Ô Père qui, avec Votre Fils unique et le Saint-Esprit, êtes un seul Dieu, êtes un seul Seigneur, non dans l’individualité d’une seule personne, mais dans la Trinité d’une seule substance, ce que, en effet, nous croyons de Votre gloire, parce que Vous vous êtes révélé, nous le pensons indistinctement de Votre Fils et du Saint-Esprit sans faire aucune différence, de telle sorte que, nous qui confessons la vraie et éternelle Divinité, nous adorons la propriété dans les personnes, l’unité dans l’essence et l’égalité dans la majesté.

Un conseiller

Quel texte admirable, en effet ! Est-il un seul membre de cette assemblée qui ait compris plus que des mots ici ?

Théodoric

Quelque déplaisir que cela me cause, je dois bien me ranger à l’avis de mon conseiller, car je n’ai pas saisi le sens de cette Préface, et même certains mots me sont obscurs, ou du moins n’évoquent rien de précis en moi. Cependant, ne laissez pas votre cœur se refroidir sous l’action des paroles de cet homme, mais qu’au contraire elles vous servent d’aiguillon et fassent brûler en vous le désir de nous instruire, et moi en premier lieu, car je ne demande pas mieux que d’être éclairé sur tout ce que vous venez dire.

Un retable de la Crucifixion
Un retable de la Crucifixion

 

Saint Sapientisme

Autant que le Seigneur m’a accordé d’intelligence et autant d’inspiration qu’Il m’accordera en cette heure, ô roi, je t’expliquerai ces saintes paroles selon ton désir.
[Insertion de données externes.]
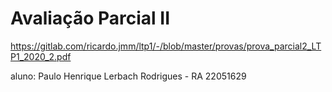 # Avaliação Parcial II

https://gitlab.com/ricardo.jmm/ltp1/-/blob/master/provas/prova_parcial2_LTP1_2020_2.pdf

aluno: Paulo Henrique Lerbach Rodrigues - RA 22051629
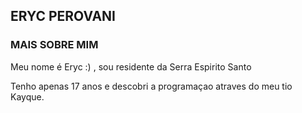 ##  ERYC PEROVANI

<h3> MAIS SOBRE MIM </h3>

<p> Meu nome é Eryc :) , sou residente da Serra Espirito Santo</p>
<p> Tenho apenas 17 anos e descobri a programaçao atraves do meu tio Kayque. </p>
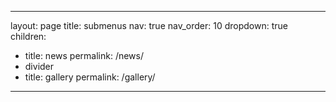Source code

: ---
layout: page
title: submenus
nav: true
nav_order: 10
dropdown: true
 children:
  - title: news
    permalink: /news/
  - divider
  - title: gallery
    permalink: /gallery/

  ---
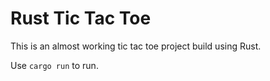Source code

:# Rust Tic Tac Toe
This is an almost working tic tac toe project build using Rust. 

Use `cargo run` to run. 
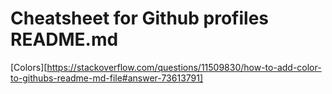 # Cheatsheet for Github profiles README.md

[Colors][https://stackoverflow.com/questions/11509830/how-to-add-color-to-githubs-readme-md-file#answer-73613791]
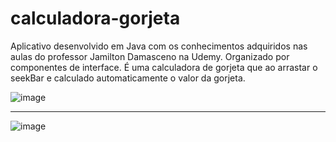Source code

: # calculadora-gorjeta

Aplicativo desenvolvido em Java com os conhecimentos adquiridos nas aulas do professor Jamilton Damasceno na Udemy. Organizado por componentes de interface. É uma calculadora de gorjeta que ao arrastar o seekBar e calculado automaticamente o valor da gorjeta.

![image](https://user-images.githubusercontent.com/91077720/146542545-40cec7c8-1330-46bd-98a4-a3b9646e7e71.png)

-------------------------------------------------------


![image](https://user-images.githubusercontent.com/91077720/146543123-0aabe2bc-7414-48d8-a957-ade73a865a7d.png)




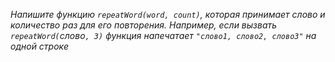 _Напишите функцию `repeatWord(word, count)`, которая принимает слово и количество раз для его повторения. Например, если вызвать `repeatWord(`слово`, 3)` функция напечатает `"cлово1, слово2, слово3"` на одной строке_
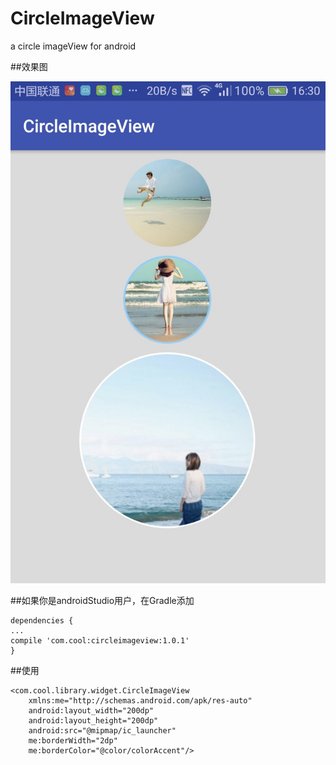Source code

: # CircleImageView
a circle imageView for android

##效果图

![Image text](img/1.png)

##如果你是androidStudio用户，在Gradle添加

	dependencies {
    ...
    compile 'com.cool:circleimageview:1.0.1'
	}
	
	

##使用

    <com.cool.library.widget.CircleImageView
        xmlns:me="http://schemas.android.com/apk/res-auto"
        android:layout_width="200dp"
        android:layout_height="200dp"
        android:src="@mipmap/ic_launcher"
        me:borderWidth="2dp"
        me:borderColor="@color/colorAccent"/>
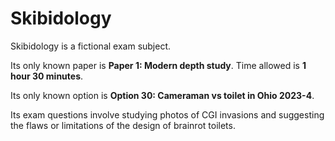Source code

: # Skibidology

Skibidology is a fictional exam subject.

Its only known paper is **Paper 1: Modern depth study**. Time allowed is **1 hour 30 minutes**.

Its only known option is **Option 30: Cameraman vs toilet in Ohio 2023-4**.

Its exam questions involve studying photos of CGI invasions and suggesting the flaws or limitations of the design of brainrot toilets.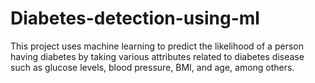 #   Diabetes-detection-using-ml
This project uses machine learning to predict the likelihood of a person having diabetes by taking various attributes related to diabetes disease such as glucose levels, blood pressure, BMI, and age, among others.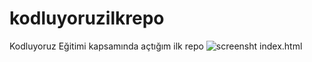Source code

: # kodluyoruzilkrepo
Kodluyoruz Eğitimi kapsamında açtığım ilk repo
![screensht](https://user-images.githubusercontent.com/96903120/151051413-5bb0fec5-2247-45c9-a417-0852982328ab.png)
index.html

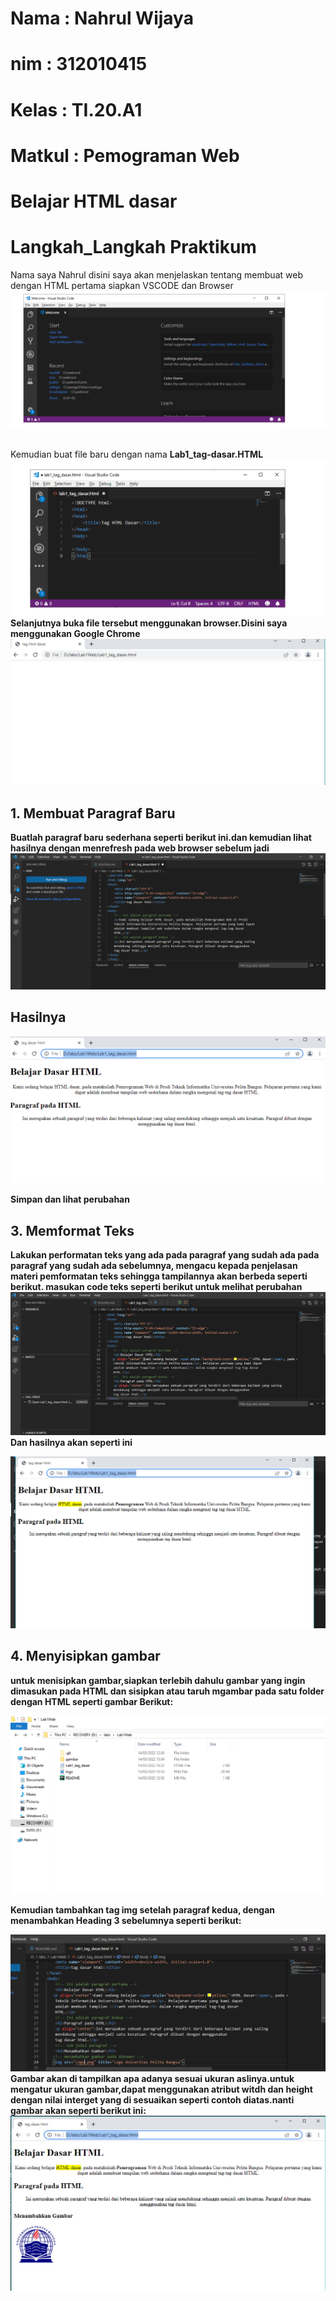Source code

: # Nama : Nahrul Wijaya
# nim : 312010415
# Kelas : TI.20.A1
# Matkul : Pemograman Web
# Belajar HTML dasar
# Langkah_Langkah Praktikum
Nama saya Nahrul disini saya akan menjelaskan tentang membuat web dengan HTML
pertama siapkan  VSCODE dan Browser
![p](gambar/gb.09.png.PNG)

<br>Kemudian buat file baru dengan nama <b> Lab1_tag-dasar.HTML
![p](gambar/gb.10.png.PNG)
Selanjutnya buka file tersebut menggunakan browser.Disini saya menggunakan <b> Google Chrome </b>
![p](gambar/1.png.PNG)

## 1. Membuat Paragraf Baru
Buatlah paragraf baru sederhana seperti berikut ini.dan kemudian lihat hasilnya dengan menrefresh pada web browser
sebelum jadi
![p](gambar/gb.11.png.PNG)
## Hasilnya

![p](gambar/4.png.png)

Simpan dan lihat perubahan

## 3. Memformat Teks
Lakukan performatan teks yang ada pada paragraf yang sudah ada pada paragraf yang sudah ada sebelumnya, mengacu kepada penjelasan materi pemformatan teks sehingga tampilannya akan berbeda seperti berikut.
masukan code teks seperti berikut untuk melihat perubahan
![p](gambar/pg.14.png.png)
Dan hasilnya akan seperti ini

![p](gambar/5.png.png)

## 4. Menyisipkan gambar

untuk menisipkan gambar,siapkan terlebih dahulu gambar yang ingin dimasukan pada HTML dan sisipkan atau taruh mgambar pada satu folder dengan HTML seperti gambar Berikut:

![p](gambar/6.png.png)

Kemudian tambahkan tag img setelah paragraf kedua, dengan menambahkan Heading 3 sebelumnya seperti berikut:

![p](gambar/pg.15.png)
Gambar akan di tampilkan apa adanya sesuai ukuran aslinya.untuk mengatur ukuran gambar,dapat menggunakan atribut witdh dan height dengan nilai interget yang di sesuaikan seperti contoh diatas.nanti gambar akan seperti berikut ini:
![p](gambar/7.png.png)


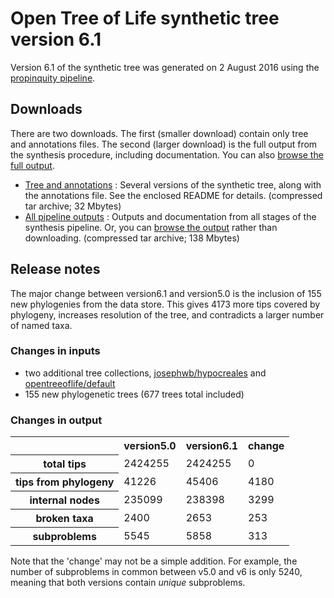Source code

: # Open Tree of Life synthetic tree version 6.1

Version 6.1 of the synthetic tree was generated on 2 August 2016 using the [propinquity pipeline](https://github.com/OpenTreeOfLife/propinquity).

## Downloads
There are two downloads. The first (smaller download) contain only tree and annotations files. The second (larger download) is the full output from the synthesis procedure, including documentation. You can also [browse the full output](http://files.opentreeoflife.org/synthesis/opentree6.1/output/index.html).

* [Tree and annotations](http://files.opentreeoflife.org/synthesis/opentree6.1/opentree6.1_tree.tar.gz) : Several versions of the synthetic tree, along with the annotations file. See the enclosed README for details. (compressed tar archive; 32 Mbytes)
* [All pipeline outputs](http://files.opentreeoflife.org/synthesis/opentree6.1/opentree6.1_output.tgz) : Outputs and documentation from all stages of the synthesis pipeline. Or, you can [browse the output](http://files.opentreeoflife.org/synthesis/opentree6.1/output/index.html) rather than downloading. (compressed tar archive; 138 Mbytes)

## Release notes

The major change between version6.1 and version5.0 is the inclusion of 155 new phylogenies from the data store. This gives 4173 more tips covered by phylogeny, increases resolution of the tree, and contradicts a larger number of named taxa.

### Changes in inputs

* two additional tree collections, [josephwb/hypocreales](https://tree.opentreeoflife.org/curator/collections/josephwb/hypocreales) and [opentreeoflife/default](https://tree.opentreeoflife.org/curator/collections/opentreeoflife/default)
* 155 new phylogenetic trees (677 trees total included)

### Changes in output

<!-- 
N.B. stats tables must use inline HTML, since web2py doesn't know how to render table markdown :-/ 
-->
<table class="table table-condensed">
 <tr>
  <th><!--statistic-->&nbsp;</th>
  <th>version5.0</th>
  <th>version6.1</th>
  <th>change</th>
 </tr>
 <tr>
  <th>total tips</th>
  <td>2424255</td>
  <td>2424255</td>
  <td>0</td>
 </tr>
 <tr>
  <th>tips from phylogeny</th>
  <td>41226</td>
  <td>45406</td>
  <td>4180</td>
 </tr>
 <tr>
  <th>internal nodes</th>
  <td>235099</td>
  <td>238398</td>
  <td>3299</td>
 </tr>
 <tr>
  <th>broken taxa</th>
  <td>2400</td>
  <td>2653</td>
  <td>253</td>
 </tr>
 <tr>
  <th>subproblems</th>
  <td>5545</td>
  <td>5858</td>
  <td>313</td>
 </tr>
</table>

Note that the 'change' may not be a simple addition. For example, the number of subproblems in common between v5.0 and v6 is only 5240, meaning that both versions contain *unique* subproblems.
Nous disons en effet qu’il n’y a qu’un seul Dieu, et non une multitude de dieux comme le croient les Païens ; mais que Dieu n’est pas une personne, mais trois personnes.

Un conseiller

Pure sottise ! Idée insensée : qui peut être trois et un à la fois ?

Saint Logophore

C’est un grand mystère en effet, et nul ne te le dévoilera, ô prince, parce qu’il est hors de la portée de l’homme de le comprendre. Mais regarde autour de toi, et tu verras mille choses qui sont à la fois un et plusieurs : n’en vois-tu point ?

Théodoric

Si fait : mon gant est un, mais il a cinq doigts ; cette fleur est une, mais elle a plusieurs pétales ; ce palais est unique, mais il contient de nombreuses pièces. Est-ce ainsi qu’est Dieu ?

Saint Logophore

Tu as bien répondu, ô prince, et ta dernière question est très pertinente, car ce n’est pas tout à fait ainsi qu’est Dieu : Il n’est pas, en effet, un gant à trois doigts, une fleur à trois pétales ou un palais à trois pièces, mais, si tu me permets de poursuivre cette comparaison, chacun des doigts est aussi le gant tout entier, chacun des pétales est la fleur entière, chaque pièce du palais est le palais lui-même.

Théodoric

Comment une telle chose est-elle possible ?

Saint Sapientisme

Cela, ô roi, encore une fois, n’est pas accessible à la faiblesse de l’esprit humain, mais tu dois savoir que chacune des personnes de la Très Sainte Trinité est si unie aux deux autres qu’elle est non seulement de même nature, mais aussi de même substance, de sorte que toutes trois ne sont qu’un.

Théodoric

Voilà que je croyais comprendre ce que tu me disais, mais tu me jettes dans une perplexité plus grande encore : quelle différence fais-tu entre nature et substance ? N’est-ce pas la même chose ?

Saint Sapientisme

Nullement, ô roi, bien que ce soient deux idées en rapport. Permets-moi, ô roi, cette comparaison car, toi, bien que tu aies été élu de Dieu pour gouverner ton peuple et ce pays, et moi, qui ne suis que le plus petit serviteur de Dieu, malgré la différence de nos états, nous sommes néanmoins tous deux hommes, c’est-à-dire que nous sommes de même nature, que nous partageons la même nature humaine. Cependant, nous ne sommes certainement pas de même substance : s’il en allait différemment, nous partagerions la même âme et le même corps, ce qui, ainsi que chacun peut le constater, est manifestement faux. Or, quant à Dieu, qui est parfait, il ne peut être autrement que chacune des personnes de la Très Sainte Trinité ne partage, non pas simplement la même nature, mais encore la même substance, sans quoi il y aurait non pas un Dieu, mais trois dieux.

Saint Logophore

Cependant, ô prince, si chacune des trois personnes est si intimement liée aux deux autres qu’à elles trois elles ne sont qu’un Dieu, nous croyons néanmoins que chacune des personnes est distincte des deux autres, sans quoi il n’y aurait plus que l’unité, et non la Sainte Trinité. C’est pourquoi chacune de ces divines personnes porte un nom qui lui est propre : la première est le Père, que nous appelons ainsi parce qu’Il engendre le Fils, qui, Lui, est engendré par le Père, et la troisième est le Saint-Esprit, qui procède du Père comme du Fils. Le Père n’est ni le Fils, ni le Saint-Esprit ; le Fils n’est ni le Père, ni le Saint-Esprit ; le Saint-Esprit n’est ni le Père, ni le Fils ; mais le Père est Dieu, le Fils est Dieu, le Saint-Esprit est Dieu. Si tu veux être sauvé, ô prince, tu dois croire tout ce que je viens de dire.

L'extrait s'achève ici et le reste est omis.